Background

The terms such as ‘brittleness’, ‘hardness’, or ‘strength’ are applied by scientists, engineers, and laymen alike to characterize appearance and mechanical behavior of materials [1, 2]. While thus the term ‘brittleness’ is familiar and in frequent use, for a long time there was no widely accepted quantitative definition. In 1976 Gordon [3] said: “Most metals and timbers, and also Nylon, Polythene, fiber-glass, bones, teeth, cloth, rope, and jade are tough. Most minerals, glass, pottery, rosin, Bakelite, cement, and biscuits are brittle, and so is ordinary table jelly as one can readily prove by propagating a crack in it with a spoon and fork. It is not at all easy to see what it is that makes one thing tough and another brittle because the substances in each of these lists seem to have little enough in common. The distinction is a very real one however”. Clearly the concept of brittleness is important not only to Polymer Science and Engineering (PSE) but to all of Materials Science and Engineering (MSE). Reviewing the literature, one finds that more than 30 years ago a conference was convened specifically to address brittleness and toughness of plastics with the results compiled in a book on that topic [4]. The body of work from that 1974 symposium still defined the quantity brittleness largely by visual assessment of fractures and related properties. For example, Yee et al. [5] described the ductile-to-brittle transition by electron micrographs of fracture patterns and strain behavior modulations. Importantly, tensile elongation is noted for its relationship to brittleness early on by Matsuoka [6] and later also by Menges and Boden [7].

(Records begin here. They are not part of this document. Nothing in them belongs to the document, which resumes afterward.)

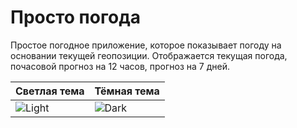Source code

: # Просто погода

Простое погодное приложение, которое показывает погоду на основании текущей геопозиции.
Отображается текущая погода, почасовой прогноз на 12 часов, прогноз на 7 дней.


| Светлая тема | Тёмная тема |
|--------------|-------------|
|![Light](https://user-images.githubusercontent.com/3172532/155732998-d8d27dd7-5e82-469f-b2dd-63e067093ed1.png)|![Dark](https://user-images.githubusercontent.com/3172532/155733013-469bae12-94e4-486d-848d-1f841269a658.png)|

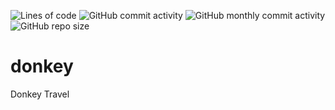 ![Lines of code](https://img.shields.io/tokei/lines/github/MauriceBoendermaker/donkey?style=flat-square)
![GitHub commit activity](https://img.shields.io/github/commit-activity/y/MauriceBoendermaker/donkey?color=success&style=flat-square)
![GitHub monthly commit activity](https://img.shields.io/github/commit-activity/m/MauriceBoendermaker/donkey?color=success&style=flat-square&label=monthly%20commit%20activity)
![GitHub repo size](https://img.shields.io/github/repo-size/MauriceBoendermaker/donkey?color=critical&style=flat-square)
# donkey
Donkey Travel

A 1992 report by Wu [8] described connections between toughness—determined by impact testing—and chemical composition and chain structure. However, toughness cannot be equated with the reciprocal of brittleness, a point further addressed in a later section of this article. These works among others provide reasons why we observe so-called brittle fracture in certain materials but not in others. A quantitative index for brittleness appeared in 1997 [9], developed by Quinn and Quinn for ceramic materials. Because the brittleness parameter described by Quinn and Quinn assumed certain features of elasticity, the index cannot be applied to polymer-based materials (PBMs) which are always viscoelastic. We note that metals also exhibit viscoelasticity—although less than PBMs, a phenomenon discovered long ago [10] and confirmed by more recent results as well [11].

Brittleness defined

In 2006, we have developed a quantitative definition of brittleness that is not limited to elastic materials and thus applicable to polymers and composites [12]. The brittleness B is defined by the following equation:

$$ B = 1/(\varepsilon_{\text{b}} E^{\prime } ) $$
(1)

where ε b is the tensile elongation at break and E′ is the storage modulus determined at 1 Hz and the temperature of interest (such as 25 °C) by dynamic mechanical analysis (DMA). The significance of elongation with respect to brittleness has already been mentioned. What is more, the ε b term in the denominator in our definition of brittleness takes into account large deformations of a material. On the other hand, the storage modulus accounts for repetitive loading or fatigue—so important in service. This is an essential aspect as it relates to viscoelasticity of PBMs. The DMA technique is well described in the literature [1316] and distinguishes by mechanical testing the solid-like (storage modulus E′) and liquid-like (loss modulus E″) behaviors of PBMs.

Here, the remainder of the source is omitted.